═════ Task inputs ═════

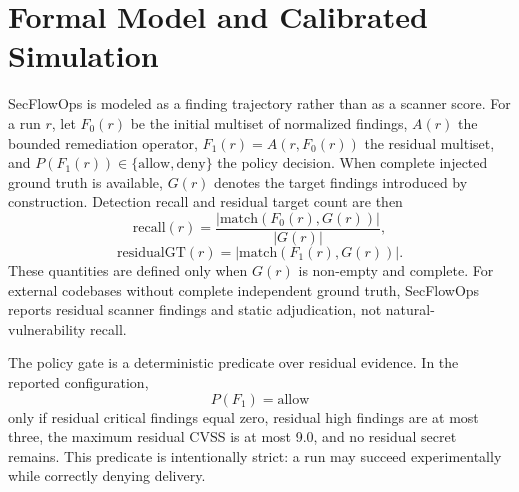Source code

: \section{Formal Model and Calibrated Simulation}

SecFlowOps is modeled as a finding trajectory rather than as a scanner score. For a run $r$, let $F_0(r)$ be the initial multiset of normalized findings, $A(r)$ the bounded remediation operator, $F_1(r)=A(r,F_0(r))$ the residual multiset, and $P(F_1(r))\in\{\mathrm{allow},\mathrm{deny}\}$ the policy decision. When complete injected ground truth is available, $G(r)$ denotes the target findings introduced by construction. Detection recall and residual target count are then
\begin{equation}
\mathrm{recall}(r)=\frac{|\mathrm{match}(F_0(r),G(r))|}{|G(r)|},
\end{equation}
\begin{equation}
\mathrm{residualGT}(r)=|\mathrm{match}(F_1(r),G(r))|.
\end{equation}
These quantities are defined only when $G(r)$ is non-empty and complete. For external codebases without complete independent ground truth, SecFlowOps reports residual scanner findings and static adjudication, not natural-vulnerability recall.

The policy gate is a deterministic predicate over residual evidence. In the reported configuration,
\begin{equation}
P(F_1)=\mathrm{allow}
\end{equation}
only if residual critical findings equal zero, residual high findings are at most three, the maximum residual CVSS is at most 9.0, and no residual secret remains. This predicate is intentionally strict: a run may succeed experimentally while correctly denying delivery.

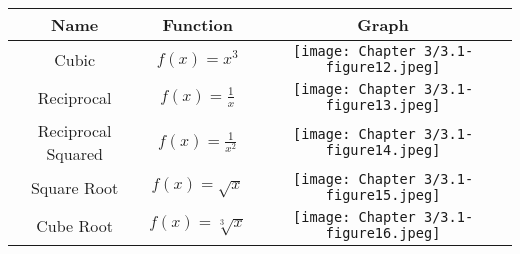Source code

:\documentclass[12pt]{book}
\begin{document}
\newpage

 \begin{tabular}{ |c|c|c|} 
         \hline
              \textbf{Name} & \textbf{Function} & \textbf{Graph} \\
            \hline
            Cubic & $f(x)=x^3$  &  \texttt{[image: Chapter 3/3.1-figure12.jpeg]}\\
            \hline
            Reciprocal & $f(x) = \frac{1}{x}$ &  \texttt{[image: Chapter 3/3.1-figure13.jpeg]} \\
            \hline
            Reciprocal Squared & $f(x)=\frac{1}{x^2}$ & \texttt{[image: Chapter 3/3.1-figure14.jpeg]}\\
            \hline
            Square Root & $f(x)=\sqrt{x}$ & \texttt{[image: Chapter 3/3.1-figure15.jpeg]}\\
            \hline
            Cube Root & $f(x)=\sqrt[3]{x}$ & \texttt{[image: Chapter 3/3.1-figure16.jpeg]}\\
            \hline
             \end{tabular}
\end{document}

═════

● Task goal
Could you return all the entries exactly as they appear, minus the pictures?

● The answer
Source code

: \section{Formal Model and Calibrated Simulation}

SecFlowOps is modeled as a finding trajectory rather than as a scanner score. For a run $r$, let $F_0(r)$ be the initial multiset of normalized findings, $A(r)$ the bounded remediation operator, $F_1(r)=A(r,F_0(r))$ the residual multiset, and $P(F_1(r))\in\{\mathrm{allow},\mathrm{deny}\}$ the policy decision. When complete injected ground truth is available, $G(r)$ denotes the target findings introduced by construction. Detection recall and residual target count are then
\begin{equation}
\mathrm{recall}(r)=\frac{|\mathrm{match}(F_0(r),G(r))|}{|G(r)|},
\end{equation}
\begin{equation}
\mathrm{residualGT}(r)=|\mathrm{match}(F_1(r),G(r))|.
\end{equation}
These quantities are defined only when $G(r)$ is non-empty and complete. For external codebases without complete independent ground truth, SecFlowOps reports residual scanner findings and static adjudication, not natural-vulnerability recall.

The policy gate is a deterministic predicate over residual evidence. In the reported configuration,
\begin{equation}
P(F_1)=\mathrm{allow}
\end{equation}
only if residual critical findings equal zero, residual high findings are at most three, the maximum residual CVSS is at most 9.0, and no residual secret remains. This predicate is intentionally strict: a run may succeed experimentally while correctly denying delivery.

Source code

:\documentclass[12pt]{book}
\begin{document}
\newpage

 \begin{tabular}{ |c|c|c|} 
         \hline
              \textbf{Name} & \textbf{Function} & \textbf{Graph} \\
            \hline
            Cubic & $f(x)=x^3$  &  \texttt{[image: Chapter 3/3.1-figure12.jpeg]}\\
            \hline
            Reciprocal & $f(x) = \frac{1}{x}$ &  \texttt{[image: Chapter 3/3.1-figure13.jpeg]} \\
            \hline
            Reciprocal Squared & $f(x)=\frac{1}{x^2}$ & \texttt{[image: Chapter 3/3.1-figure14.jpeg]}\\
            \hline
            Square Root & $f(x)=\sqrt{x}$ & \texttt{[image: Chapter 3/3.1-figure15.jpeg]}\\
            \hline
            Cube Root & $f(x)=\sqrt[3]{x}$ & \texttt{[image: Chapter 3/3.1-figure16.jpeg]}\\
            \hline
             \end{tabular}
\end{document}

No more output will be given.